Microsoft Soundscape

Wayfinding with audio - designing 3D auditory displays

I had the privilege to join the Guide Dogs UK / Cities Unlocked project earlier to help push it through the next phase of development. Our team built, productized and integrated a collection of truly amazing services to turn the idea into reality.

From a user experience perspective, the turn-by-turn navigation functionality is by far the most complex. We went through a number of evolutionary and revolutionary steps during the past 6 months that this article will walk through. We learned a lot through the process and I believe we are still just scratching the surface of what's possible with auditory displays in real world products.

Current State of the Art

Turn-by-turn navigation is a relatively mature technology area, with a large pool of hardware and software solutions. There are a few common traits to most, if not all commercial offerings:

A visual 2D/3D map with compass-based directional alignment.
Visual/Voice search with visual list results to find intended destination.
Live route guidance using a combination of skeuomorphic visuals: accurately scaled roadway maps and pictographs of lane position and direction of travel.
Voice guidance that is a direct translation of the visual guidance.
Nearly total reliance on roadway data^[1] as the vector source for routing, regardless of transport mode: car, bus, bike, walking.

There are a few notable interactions that are pretty unique.

Google maps (iOS) has haptic feedback for turn indications - Three vibrations for left, two vibrations for right. This is really useful for walking directions, you can almost leave your phone in your pocket.
Apple Maps (Apple Watch) uses haptic feedback as well but 12 pulses for a right turn and three double pulses for a left turn.
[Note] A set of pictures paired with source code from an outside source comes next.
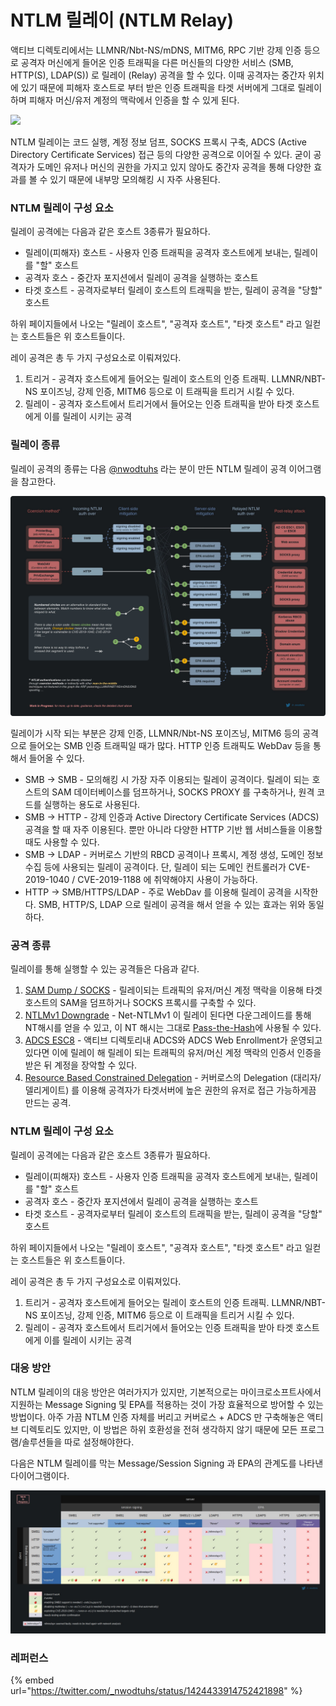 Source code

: # NTLM 릴레이 (NTLM Relay)

액티브 디렉토리에서는 LLMNR/Nbt-NS/mDNS, MITM6, RPC 기반 강제 인증 등으로 공격자 머신에게 들어온 인증 트래픽을 다른 머신들의 다양한 서비스 (SMB, HTTP(S), LDAP(S)) 로 릴레이 (Relay) 공격을 할 수 있다. 이때 공격자는 중간자 위치에 있기 때문에 피해자 호스트로 부터 받은 인증 트래픽을 타겟 서버에게 그대로 릴레이하며 피해자 머신/유저 계정의 맥락에서 인증을 할 수 있게 된다.&#x20;

![](../../.gitbook/assets/ntlm-relay-simple.drawio\(1\).png)

NTLM 릴레이는 코드 실행, 계정 정보 덤프, SOCKS 프록시 구축, ADCS (Active Directory Certificate Services) 접근 등의 다양한 공격으로 이어질 수 있다. 굳이 공격자가 도메인 유저나 머신의 권한을 가지고 있지 않아도 중간자 공격을 통해 다양한 효과를 볼 수 있기 때문에 내부망 모의해킹 시 자주 사용된다. &#x20;

### NTLM 릴레이 구성 요소

릴레이 공격에는 다음과 같은 호스트 3종류가 필요하다.&#x20;

* 릴레이(피해자) 호스트 - 사용자 인증 트래픽을 공격자 호스트에게 보내는, 릴레이를 "할" 호스트&#x20;
* 공격자 호스 - 중간자 포지션에서 릴레이 공격을 실행하는 호스트&#x20;
* 타겟 호스트 - 공격자로부터 릴레이 호스트의 트래픽을 받는, 릴레이 공격을 "당할" 호스트&#x20;

하위 페이지들에서 나오는 "릴레이 호스트", "공격자 호스트", "타겟 호스트" 라고 일컫는 호스트들은 위 호스트들이다.&#x20;

레이 공격은 총 두 가지 구성요소로 이뤄져있다.&#x20;

1. 트리거 - 공격자 호스트에게 들어오는 릴레이 호스트의 인증 트래픽. LLMNR/NBT-NS 포이즈닝, 강제 인증, MITM6 등으로 이 트래픽을 트리거 시킬 수 있다. &#x20;
2. 릴레이  - 공격자 호스트에서 트리거에서 들어오는 인증 트래픽을 받아 타겟 호스트에게 이를 릴레이 시키는 공격&#x20;

### 릴레이 종류&#x20;

릴레이 공격의 종류는 다음 [@nwodtuhs](https://twitter.com/\_nwodtuhs/) 라는 분이 만든 NTLM 릴레이 공격 이어그램을 참고한다. &#x20;

![](../../.gitbook/assets/ntlm-relay-nwodtuhs.jpg)

릴레이가 시작 되는 부분은 강제 인증, LLMNR/Nbt-NS 포이즈닝, MITM6 등의 공격으로 들어오는 SMB 인증 트래픽일 때가 많다. HTTP 인증 트래픽도 WebDav 등을 통해서 들어올 수 있다.&#x20;

* SMB -> SMB - 모의해킹 시 가장 자주 이용되는 릴레이 공격이다. 릴레이 되는 호스트의 SAM 데이터베이스를 덤프하거나, SOCKS PROXY 를 구축하거나, 원격 코드를 실행하는 용도로 사용된다.&#x20;
* SMB -> HTTP - 강제 인증과 Active Directory Certificate Services (ADCS) 공격을 할 때 자주 이용된다. 뿐만 아니라 다양한 HTTP 기반 웹 서비스들을 이용할때도 사용할 수 있다.&#x20;
* SMB -> LDAP - 커버로스 기반의 RBCD 공격이나 프록시, 계정 생성, 도메인 정보 수집 등에 사용되는 릴레이 공격이다. 단, 릴레이 되는 도메인 컨트롤러가 CVE-2019-1040 / CVE-2019-1188 에 취약해야지 사용이 가능하다.&#x20;
* HTTP -> SMB/HTTPS/LDAP - 주로 WebDav 를 이용해 릴레이 공격을 시작한다. SMB, HTTP/S, LDAP 으로 릴레이 공격을 해서 얻을 수 있는 효과는 위와 동일하다.&#x20;

### 공격 종류&#x20;

릴레이를 통해 실행할 수 있는 공격들은 다음과 같다. &#x20;

1. [SAM Dump / SOCKS](https://www.xn--hy1b43d247a.com/credential-access/ntlm-relay/smb-to-smb#undefined) - 릴레이되는 트래픽의 유저/머신 계정 맥락을 이용해 타겟 호스트의 SAM을 덤프하거나 SOCKS 프록시를 구축할 수 있다.&#x20;
2. [NTLMv1 Downgrade](../ntlm-downgrade.md) - Net-NTLMv1 이 릴레이 된다면 다운그레이드를 통해 NT해시를 얻을 수 있고, 이 NT 해시는 그대로 [Pass-the-Hash](../../lateral-movement/pass-the-hash.md)에 사용될 수 있다.&#x20;
3. [ADCS ESC8](../../privilege-escalation/ad/adcs.md#esc-8) - 액티브 디렉토리내 ADCS와 ADCS Web Enrollment가 운영되고 있다면 이에 릴레이 해 릴레이 되는 트래픽의 유저/머신 계정 맥락의 인증서 인증을 받은 뒤 계정을 장악할 수 있다.&#x20;
4. [Resource Based Constrained Delegation](../kerberos/rbcd.md) - 커버로스의 Delegation (대리자/델리게이트) 를 이용해 공격자가 타겟서버에 높은 권한의 유저로 접근 가능하게끔 만드는 공격.&#x20;



### NTLM 릴레이 구성 요소

릴레이 공격에는 다음과 같은 호스트 3종류가 필요하다.&#x20;

* 릴레이(피해자) 호스트 - 사용자 인증 트래픽을 공격자 호스트에게 보내는, 릴레이를 "할" 호스트&#x20;
* 공격자 호스 - 중간자 포지션에서 릴레이 공격을 실행하는 호스트&#x20;
* 타겟 호스트 - 공격자로부터 릴레이 호스트의 트래픽을 받는, 릴레이 공격을 "당할" 호스트&#x20;

하위 페이지들에서 나오는 "릴레이 호스트", "공격자 호스트", "타겟 호스트" 라고 일컫는 호스트들은 위 호스트들이다.&#x20;

레이 공격은 총 두 가지 구성요소로 이뤄져있다.&#x20;

1. 트리거 - 공격자 호스트에게 들어오는 릴레이 호스트의 인증 트래픽. LLMNR/NBT-NS 포이즈닝, 강제 인증, MITM6 등으로 이 트래픽을 트리거 시킬 수 있다. &#x20;
2. 릴레이  - 공격자 호스트에서 트리거에서 들어오는 인증 트래픽을 받아 타겟 호스트에게 이를 릴레이 시키는 공격&#x20;

### 대응 방안 &#x20;

NTLM 릴레이의 대응 방안은 여러가지가 있지만, 기본적으로는 마이크로소프트사에서 지원하는 Message Signing 및 EPA를 적용하는 것이 가장 효율적으로 방어할 수 있는 방법이다. 아주 가끔 NTLM 인증 자체를 버리고 커버로스 + ADCS 만 구축해놓은 액티브 디렉토리도 있지만, 이 방법은 하위 호환성을 전혀 생각하지 않기 때문에 모든 프로그램/솔루션들을 따로 설정해야한다.&#x20;

다음은 NTLM 릴레이를 막는 Message/Session Signing 과 EPA의 관계도를 나타낸 다이어그램이다.&#x20;

![\\](../../.gitbook/assets/ntlm-relay-nwodtuhs-2.jpg)



### 레퍼런스&#x20;

{% embed url="https://twitter.com/_nwodtuhs/status/1424433914752421898" %}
Within the visually impaired community, two apps stand out from the rest:

Blindsquare which leverages FourSquare and OpenStreetMaps for POI (Point-of-interest) data, and has smooth handoff to Apple or Google maps for turn-by-turn direction.
SeeingEyeGPS is a fully baked navigation and POI explorer. It can also leverage FourSquare as a data source but handles it's own turn by turn directions.

Both apps rely on the phone's compass to find orientation and spoken language for relative direction. This is usually manifested by either clock-orientation (12 o'clock being straight ahead, and 6 o'clock being directly behind) or through cardinal orientation (north, south, east or west in addition to the user's current direction).

Cities unlocked introduces a new capability: highly accurate 3D spatial audio.

Lack of precision with spoken language

We struggled from the very beginning on finding a spoken language lexicon that could be both precise and brief. English is especially poor for this pursuit when it comes to wayfinding.

All GPS-based apps struggle with the same complexity, though for driving and sighted users, much of this can be masked by cognitive error correction based on visual landmarks.

If an app is telling you to turn right in 30ft, but the real turn is in 15ft due to GPS interference or LTE congestion, a sighted user can resolve the conflict quickly - the intersection will be in a slightly different place and they can quickly error-correct. For a visually impaired user, this can mean the difference between turning onto a path vs. the middle of a busy road.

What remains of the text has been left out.